J Diabetes Investig. 2022 Sep 16. doi: 10.1111/jdi.13899. Online ahead of print.
AIMS/INTRODUCTION: Clinical evidence is lacking about the influence of sodium-glucose cotransporter 2 inhibitors on white blood cell (WBC) counts, a commonly used and widely available marker of inflammation. The aim of the present analysis was to assess the effect of canagliflozin relative to glimepiride on WBC counts.
MATERIALS AND METHODS: This was a post-hoc subanalysis of the CANDLE trial (Effects of Canagliflozin in Patients with Type 2 Diabetes and Chronic Heart Failure: A Randomized Trial; UMIN000017669), an investigator-initiated, multicenter, open-label, randomized, controlled trial. A total of 233 patients with type 2 diabetes and concomitant heart failure were randomly assigned to either canagliflozin (n = 113) or glimepiride (n = 120) treatment for 24 weeks.
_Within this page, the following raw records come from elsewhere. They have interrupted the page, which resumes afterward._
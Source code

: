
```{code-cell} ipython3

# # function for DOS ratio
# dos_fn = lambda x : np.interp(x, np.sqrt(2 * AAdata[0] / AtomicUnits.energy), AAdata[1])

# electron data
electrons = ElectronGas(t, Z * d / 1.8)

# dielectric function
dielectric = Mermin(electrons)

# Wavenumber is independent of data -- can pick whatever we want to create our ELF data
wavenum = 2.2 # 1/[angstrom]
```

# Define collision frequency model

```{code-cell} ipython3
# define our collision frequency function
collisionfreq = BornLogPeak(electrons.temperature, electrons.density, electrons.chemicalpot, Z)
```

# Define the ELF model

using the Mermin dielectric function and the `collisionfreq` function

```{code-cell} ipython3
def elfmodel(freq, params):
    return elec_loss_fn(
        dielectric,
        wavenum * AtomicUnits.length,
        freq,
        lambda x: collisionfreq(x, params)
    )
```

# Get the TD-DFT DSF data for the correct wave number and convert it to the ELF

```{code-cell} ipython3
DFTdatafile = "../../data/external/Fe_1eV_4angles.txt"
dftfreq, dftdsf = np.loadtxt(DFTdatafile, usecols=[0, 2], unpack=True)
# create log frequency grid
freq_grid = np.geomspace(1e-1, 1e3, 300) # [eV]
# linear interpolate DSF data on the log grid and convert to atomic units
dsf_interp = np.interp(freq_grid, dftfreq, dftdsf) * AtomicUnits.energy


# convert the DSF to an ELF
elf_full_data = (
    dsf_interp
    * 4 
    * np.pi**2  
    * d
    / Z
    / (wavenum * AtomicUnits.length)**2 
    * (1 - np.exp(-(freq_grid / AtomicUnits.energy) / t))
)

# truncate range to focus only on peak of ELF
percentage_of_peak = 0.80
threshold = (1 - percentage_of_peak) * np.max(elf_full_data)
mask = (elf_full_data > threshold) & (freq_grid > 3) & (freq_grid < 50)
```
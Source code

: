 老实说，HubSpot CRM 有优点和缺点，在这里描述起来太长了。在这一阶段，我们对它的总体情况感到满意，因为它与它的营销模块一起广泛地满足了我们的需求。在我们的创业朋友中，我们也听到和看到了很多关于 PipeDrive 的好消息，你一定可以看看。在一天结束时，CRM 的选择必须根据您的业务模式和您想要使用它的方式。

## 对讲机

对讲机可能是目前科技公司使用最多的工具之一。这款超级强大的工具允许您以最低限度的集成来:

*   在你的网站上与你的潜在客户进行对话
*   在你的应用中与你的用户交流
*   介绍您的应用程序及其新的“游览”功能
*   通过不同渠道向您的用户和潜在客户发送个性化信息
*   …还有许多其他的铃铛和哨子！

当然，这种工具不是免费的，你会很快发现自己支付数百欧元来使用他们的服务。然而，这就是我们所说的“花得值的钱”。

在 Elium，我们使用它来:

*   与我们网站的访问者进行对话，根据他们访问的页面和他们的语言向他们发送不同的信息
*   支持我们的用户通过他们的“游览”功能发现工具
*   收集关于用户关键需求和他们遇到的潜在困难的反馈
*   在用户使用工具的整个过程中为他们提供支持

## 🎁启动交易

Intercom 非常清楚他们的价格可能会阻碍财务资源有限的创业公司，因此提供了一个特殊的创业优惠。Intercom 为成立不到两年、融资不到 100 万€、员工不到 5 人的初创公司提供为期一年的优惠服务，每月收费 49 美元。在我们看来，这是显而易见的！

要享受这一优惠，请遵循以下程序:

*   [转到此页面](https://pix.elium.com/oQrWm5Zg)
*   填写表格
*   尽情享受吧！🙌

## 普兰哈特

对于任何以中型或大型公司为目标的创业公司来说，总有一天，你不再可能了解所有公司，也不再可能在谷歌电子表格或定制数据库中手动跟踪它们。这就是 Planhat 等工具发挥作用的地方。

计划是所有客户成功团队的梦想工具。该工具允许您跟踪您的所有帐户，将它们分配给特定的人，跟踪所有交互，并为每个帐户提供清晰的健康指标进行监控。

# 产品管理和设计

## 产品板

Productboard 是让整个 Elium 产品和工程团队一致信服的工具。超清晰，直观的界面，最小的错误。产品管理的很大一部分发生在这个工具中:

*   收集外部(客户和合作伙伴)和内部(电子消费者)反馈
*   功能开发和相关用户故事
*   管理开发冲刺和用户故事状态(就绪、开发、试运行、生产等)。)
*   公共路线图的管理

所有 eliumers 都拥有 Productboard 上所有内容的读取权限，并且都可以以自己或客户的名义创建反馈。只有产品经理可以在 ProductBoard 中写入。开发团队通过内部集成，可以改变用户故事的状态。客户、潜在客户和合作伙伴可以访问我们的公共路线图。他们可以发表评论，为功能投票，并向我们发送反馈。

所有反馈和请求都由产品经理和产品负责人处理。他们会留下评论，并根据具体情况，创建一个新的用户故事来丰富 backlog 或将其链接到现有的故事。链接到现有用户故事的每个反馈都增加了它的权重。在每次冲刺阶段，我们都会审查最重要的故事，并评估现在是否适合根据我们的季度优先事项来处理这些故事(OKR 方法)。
Overall, patient baseline characteristics were as follows: mean ± standard deviation age, 68.6 ± 10.1 years; hemoglobin A1c, 7.0 ± 0.9%; left ventricular ejection fraction, 56.7 ± 14.4%; and median N-terminal pro-brain natriuretic peptide, 252 pg/mL (interquartile range 96-563 pg/mL). The mean baseline WBC counts were 6704 cells/μL (95% confidence interval 6,362-7,047) in the canagliflozin group and 6322 cells/μL (95% confidence interval 5,991-6,654) in the glimepiride group. There were no significant differences between treatment groups in terms of changes in WBC counts from baseline to weeks 4 and 12. In contrast, a group difference (canagliflozin minus glimepiride) from baseline to week 24 was significant (mean difference – 456 cells/μL [95% confidence interval -774 to -139, P = 0.005]).
CONCLUSIONS: Our findings suggest that 24 weeks of treatment with canagliflozin, relative to glimepiride, reduced WBC counts in patients with type 2 diabetes and heart failure.